И ее везли дальше, через мост старинной постройки — одна стальная ферма на высоких опорах. Он так и называется «Исторический», и река Брисбен, средней ширины и судоходности, петляла под ним, медленная и зеленоватая отражением берегов. И центр города — Сити, с трех сторон этой рекой обведенный, вздыбился в небо справа, как скалистый остров, своими высотными офисами.
Некогда в устье реки был первый австралийский порт по вывозу шерсти (этим собственно и начинался город Брисбен), и в старой части Сити еще уцелели на берегу сооружения тех лет типа каменных складов. Но все это будет сноситься по плану застройки — сказал ей брат Гаррик (он архитектор, и, естественно, «в курсе дела»).
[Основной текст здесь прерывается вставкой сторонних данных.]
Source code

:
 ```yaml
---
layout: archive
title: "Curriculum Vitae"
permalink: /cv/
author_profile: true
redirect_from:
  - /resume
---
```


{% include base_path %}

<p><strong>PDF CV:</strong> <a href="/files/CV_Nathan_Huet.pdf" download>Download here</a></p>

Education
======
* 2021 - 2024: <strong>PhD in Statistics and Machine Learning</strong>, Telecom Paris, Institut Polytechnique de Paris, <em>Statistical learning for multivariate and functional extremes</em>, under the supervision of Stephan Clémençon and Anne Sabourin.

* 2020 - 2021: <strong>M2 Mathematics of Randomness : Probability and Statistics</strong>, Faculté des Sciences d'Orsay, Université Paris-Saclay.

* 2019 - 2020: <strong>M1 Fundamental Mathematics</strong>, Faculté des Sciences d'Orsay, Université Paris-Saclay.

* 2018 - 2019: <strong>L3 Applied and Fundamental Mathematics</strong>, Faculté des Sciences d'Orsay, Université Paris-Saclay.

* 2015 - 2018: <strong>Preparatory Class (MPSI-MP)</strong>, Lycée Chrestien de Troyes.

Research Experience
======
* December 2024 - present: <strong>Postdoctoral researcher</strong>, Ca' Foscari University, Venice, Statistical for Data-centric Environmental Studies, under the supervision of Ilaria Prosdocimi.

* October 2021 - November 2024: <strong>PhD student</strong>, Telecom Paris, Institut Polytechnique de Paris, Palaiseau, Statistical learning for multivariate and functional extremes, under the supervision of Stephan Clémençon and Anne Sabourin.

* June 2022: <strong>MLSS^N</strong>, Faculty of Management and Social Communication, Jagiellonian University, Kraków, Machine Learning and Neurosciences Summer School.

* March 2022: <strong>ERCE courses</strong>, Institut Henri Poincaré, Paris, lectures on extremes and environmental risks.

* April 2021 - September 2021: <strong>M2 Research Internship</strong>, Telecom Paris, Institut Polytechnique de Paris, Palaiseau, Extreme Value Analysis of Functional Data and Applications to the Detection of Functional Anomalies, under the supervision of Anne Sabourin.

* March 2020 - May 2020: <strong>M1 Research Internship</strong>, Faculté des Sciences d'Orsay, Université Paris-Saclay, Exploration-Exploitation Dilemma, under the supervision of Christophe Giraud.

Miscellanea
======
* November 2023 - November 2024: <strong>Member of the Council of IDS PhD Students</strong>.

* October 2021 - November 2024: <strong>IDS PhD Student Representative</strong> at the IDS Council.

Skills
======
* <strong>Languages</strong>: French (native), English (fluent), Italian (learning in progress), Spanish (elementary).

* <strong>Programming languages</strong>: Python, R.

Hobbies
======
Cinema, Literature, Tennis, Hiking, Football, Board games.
Кстати, к своей старине австралийцы относятся ревниво. Буквально накануне ее приезда в городе были настоящие уличные демонстрации по поводу сноса старой гостиницы в центре, в которой останавливались знаменитые гости — голливудские кинозвезды и сама английская королева. Гостиница была в «колониальном стиле» — двухэтажная с глубокими лоджиями по фасаду, забранными резными металлическими перилами. И все это, выкрашенное белой краской, смотрелось как кружево. Зданий такого типа в Брисбене множество, но именно это, памятное и помнящее королеву, к сожалению, до основания было изъедено внутри термитами и распространяло заразу на соседей. Городские власти приняли решение — снести. И тогда началась кампания протеста — пикеты перед гостиницей и прочее. Правильно или неправильно поступил мэр города, но ему эти демонстранты надоели, и в одну прекрасную ночь он отключил электроэнергию в квартале, перекрыл коммуникации и, предварительно сняв ценные белые решетки с балконов, убрал все к утру под бульдозер. Когда ее потом провозили мимо, она видела только квадрат развороченной земли с остатками щепок. Говорят, на этом месте построят точно такую же новую, по мнению австралийцев, это уже — не то…
Королеву австралийцы уважают по старой памяти, всюду ее коронованный профиль — на долларах и на обложках журналов. В самом непотребном виде можно вывешивать карикатуры на премьера, и тебе ничего за это не будет — свобода мнения, но попробуйте задеть королеву!..
Между прочим, портрет королевы Елизаветы в диадеме из брильянтов висит даже в гостиной у тетушек между портретами основоположника семьи деда Савчука, могучего мужчины с окладистой бородой, и совсем скромным — в серенькой шинели — последнего российского императора.
На первом семейном совете, за тем столом с баклажанами и тортами, к ее приезду испеченными, была выработана программа действия и распределены обязанности.
Гаррик (или Гриша — в честь деда Савчука) снял флэт[8] на Голд-Косте, и на вторую неделю ее повезут к океану. Он берет ради нее отпуск в своей градостроительной фирме, а тетушки снабжают ее всем необходимым для пребывания в таком фешенебельном месте.